Madrid s’apprête à recevoir un demi-million de personnes pour la giga-messe dimanche, tandis que des millions d’autres suivront à travers les retransmissions télévisées la messe mardi à la Sagrada Familia et l’inauguration de la tour de Jésus-Christ, qui fait désormais de l’édifice de Gaudí la plus haute église du monde. Pourtant, les statistiques racontent une autre histoire.

Selon le Centre d’Investigations Sociologiques (CIS) de 2025, seulement 55 % des Espagnols se déclarent catholiques, contre 82 % en 2001. Et parmi eux, à peine 19 % se considèrent pratiquants. L’Espagne de la messe du dimanche semble appartenir à un autre temps. Mais la réalité, comme souvent, est plus nuancée qu’un simple chiffre.
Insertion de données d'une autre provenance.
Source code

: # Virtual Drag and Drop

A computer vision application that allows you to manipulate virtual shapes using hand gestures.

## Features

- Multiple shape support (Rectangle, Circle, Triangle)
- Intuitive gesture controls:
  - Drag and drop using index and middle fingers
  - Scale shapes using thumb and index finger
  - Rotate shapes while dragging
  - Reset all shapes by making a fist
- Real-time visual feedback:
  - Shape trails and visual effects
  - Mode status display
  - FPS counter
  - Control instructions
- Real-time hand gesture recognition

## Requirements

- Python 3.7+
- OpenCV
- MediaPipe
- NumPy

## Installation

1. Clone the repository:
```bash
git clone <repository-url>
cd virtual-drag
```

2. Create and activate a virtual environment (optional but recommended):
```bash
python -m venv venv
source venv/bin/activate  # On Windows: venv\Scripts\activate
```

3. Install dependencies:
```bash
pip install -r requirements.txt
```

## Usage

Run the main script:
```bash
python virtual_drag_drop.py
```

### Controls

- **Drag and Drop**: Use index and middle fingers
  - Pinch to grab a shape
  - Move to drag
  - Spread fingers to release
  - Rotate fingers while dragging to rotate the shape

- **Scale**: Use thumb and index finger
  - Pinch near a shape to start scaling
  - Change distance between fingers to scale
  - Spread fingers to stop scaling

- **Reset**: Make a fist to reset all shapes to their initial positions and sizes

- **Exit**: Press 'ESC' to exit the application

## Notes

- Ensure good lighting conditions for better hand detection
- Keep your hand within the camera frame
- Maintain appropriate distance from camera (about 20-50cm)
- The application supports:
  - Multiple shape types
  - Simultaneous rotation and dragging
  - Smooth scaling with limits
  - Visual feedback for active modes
Une sécularisation fulgurante, mais une culture qui résiste

Rafael Ruiz Andrés, chercheur en sociologie des religions à l’Université Complutense de Madrid et lauréat du Prix de thèse doctorale de la Société espagnole des sciences des religions, observe ce basculement depuis des années. « Le processus de sécularisation s’est intensifié en Espagne, surtout au cours des deux dernières décennies. C’est un processus très accéléré », explique-t-il. En l’espace de 25 ans, l’Espagne est passée d’un profil religieux proche de l’Italie et du Portugal à une situation intermédiaire avec la France, pays où la laïcité est ancrée de longue date.

Pourtant, la culture catholique, elle, ne disparaît pas si vite. Le chercheur cite un exemple frappant : en Andalousie, il a rencontré des « athées cofrades », des non-croyants qui participent activement aux confréries de la Semaine sainte. « Ce sont des personnes attachées à la culture catholique, mais qui n’apparaissent pas dans les statistiques des croyants. » La religion, dans ce pays, ne se réduit pas à la foi puisqu’elle est aussi famille, identité, esthétique, mémoire collective.

Les mariages, les baptêmes et les grands-mères

Les chiffres des sacrements racontent eux aussi cette lente érosion. En 2000, 75 % des mariages en Espagne étaient célébrés à l’église. Aujourd’hui, ce taux est tombé à environ 20 %. Les baptêmes résistent mieux, près de 40 % des enfants qui naissent sont encore baptisés, mais souvent davantage par pression familiale que par conviction. « Il y a des grands-mères qui disent : toi, tu fais ce que tu veux, mais mon petit-fils, tu me le baptises », s’amuse Rafael Ruiz Andrés.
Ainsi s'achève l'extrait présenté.